DATA TO USE -
=== Section Start ===

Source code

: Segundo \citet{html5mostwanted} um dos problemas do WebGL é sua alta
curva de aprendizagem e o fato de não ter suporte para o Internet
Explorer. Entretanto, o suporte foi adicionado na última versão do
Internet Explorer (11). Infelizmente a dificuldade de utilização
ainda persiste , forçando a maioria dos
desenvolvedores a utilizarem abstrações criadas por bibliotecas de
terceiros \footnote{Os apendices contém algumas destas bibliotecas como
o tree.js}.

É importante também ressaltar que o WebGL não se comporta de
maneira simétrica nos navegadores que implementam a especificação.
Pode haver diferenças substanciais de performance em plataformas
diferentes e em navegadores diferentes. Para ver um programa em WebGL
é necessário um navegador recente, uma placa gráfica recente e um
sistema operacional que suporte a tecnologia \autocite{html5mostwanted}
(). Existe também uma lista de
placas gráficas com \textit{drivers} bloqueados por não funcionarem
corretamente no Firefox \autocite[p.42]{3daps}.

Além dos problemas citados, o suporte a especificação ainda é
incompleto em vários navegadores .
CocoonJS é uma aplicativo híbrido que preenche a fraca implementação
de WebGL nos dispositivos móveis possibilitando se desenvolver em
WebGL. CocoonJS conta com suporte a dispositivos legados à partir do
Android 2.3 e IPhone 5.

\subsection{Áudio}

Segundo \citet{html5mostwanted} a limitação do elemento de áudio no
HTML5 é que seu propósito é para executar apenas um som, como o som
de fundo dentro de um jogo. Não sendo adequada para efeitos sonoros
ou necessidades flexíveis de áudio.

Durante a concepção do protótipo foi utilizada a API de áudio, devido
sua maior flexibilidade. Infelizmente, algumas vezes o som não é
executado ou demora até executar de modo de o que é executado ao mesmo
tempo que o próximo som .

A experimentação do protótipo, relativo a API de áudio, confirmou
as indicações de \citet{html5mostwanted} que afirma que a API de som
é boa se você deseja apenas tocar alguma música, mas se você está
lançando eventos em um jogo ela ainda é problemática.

=== Section End ===
=== Section Start ===

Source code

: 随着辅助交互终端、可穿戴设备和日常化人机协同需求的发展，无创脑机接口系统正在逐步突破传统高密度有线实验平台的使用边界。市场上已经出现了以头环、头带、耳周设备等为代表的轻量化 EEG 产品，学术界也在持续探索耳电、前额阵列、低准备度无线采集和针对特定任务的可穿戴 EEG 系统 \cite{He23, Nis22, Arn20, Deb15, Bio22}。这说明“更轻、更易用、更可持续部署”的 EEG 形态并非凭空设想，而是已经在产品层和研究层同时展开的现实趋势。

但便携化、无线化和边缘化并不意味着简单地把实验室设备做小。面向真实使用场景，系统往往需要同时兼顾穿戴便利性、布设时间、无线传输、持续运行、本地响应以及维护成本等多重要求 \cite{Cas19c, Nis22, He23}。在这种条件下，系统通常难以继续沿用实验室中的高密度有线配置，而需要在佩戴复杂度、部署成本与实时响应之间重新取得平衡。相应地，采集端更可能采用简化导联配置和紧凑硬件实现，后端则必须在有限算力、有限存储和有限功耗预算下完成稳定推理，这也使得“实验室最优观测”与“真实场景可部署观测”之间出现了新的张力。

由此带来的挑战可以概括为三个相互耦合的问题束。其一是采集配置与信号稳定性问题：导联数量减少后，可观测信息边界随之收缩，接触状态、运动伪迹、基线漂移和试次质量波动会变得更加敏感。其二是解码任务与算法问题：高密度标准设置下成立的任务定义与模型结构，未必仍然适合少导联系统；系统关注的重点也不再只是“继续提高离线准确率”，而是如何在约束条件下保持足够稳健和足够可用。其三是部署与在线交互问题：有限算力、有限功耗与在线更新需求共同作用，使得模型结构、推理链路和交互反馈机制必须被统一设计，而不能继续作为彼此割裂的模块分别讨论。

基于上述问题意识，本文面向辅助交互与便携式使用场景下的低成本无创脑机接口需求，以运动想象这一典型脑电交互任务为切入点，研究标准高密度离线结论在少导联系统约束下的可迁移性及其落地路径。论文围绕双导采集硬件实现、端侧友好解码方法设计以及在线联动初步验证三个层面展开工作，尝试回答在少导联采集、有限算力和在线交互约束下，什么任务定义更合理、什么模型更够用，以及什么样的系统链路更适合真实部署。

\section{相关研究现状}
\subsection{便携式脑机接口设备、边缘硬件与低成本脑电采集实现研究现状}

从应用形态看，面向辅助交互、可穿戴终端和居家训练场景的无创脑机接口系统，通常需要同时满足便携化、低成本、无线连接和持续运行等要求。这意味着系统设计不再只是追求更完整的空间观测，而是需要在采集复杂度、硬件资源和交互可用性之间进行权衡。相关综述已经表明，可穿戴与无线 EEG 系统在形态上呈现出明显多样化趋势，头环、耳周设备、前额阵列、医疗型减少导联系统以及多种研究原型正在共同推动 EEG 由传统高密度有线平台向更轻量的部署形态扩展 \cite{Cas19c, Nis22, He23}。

=== Section End ===

Give back, unchanged, the run of lines in the listing above that begins at the line containing "Além dos problemas" and ends at the line containing "de fundo dentro", both included.

TASK RESPONSE -
Além dos problemas citados, o suporte a especificação ainda é
incompleto em vários navegadores .
CocoonJS é uma aplicativo híbrido que preenche a fraca implementação
de WebGL nos dispositivos móveis possibilitando se desenvolver em
WebGL. CocoonJS conta com suporte a dispositivos legados à partir do
Android 2.3 e IPhone 5.

\subsection{Áudio}

Segundo \citet{html5mostwanted} a limitação do elemento de áudio no
HTML5 é que seu propósito é para executar apenas um som, como o som
de fundo dentro de um jogo. Não sendo adequada para efeitos sonoros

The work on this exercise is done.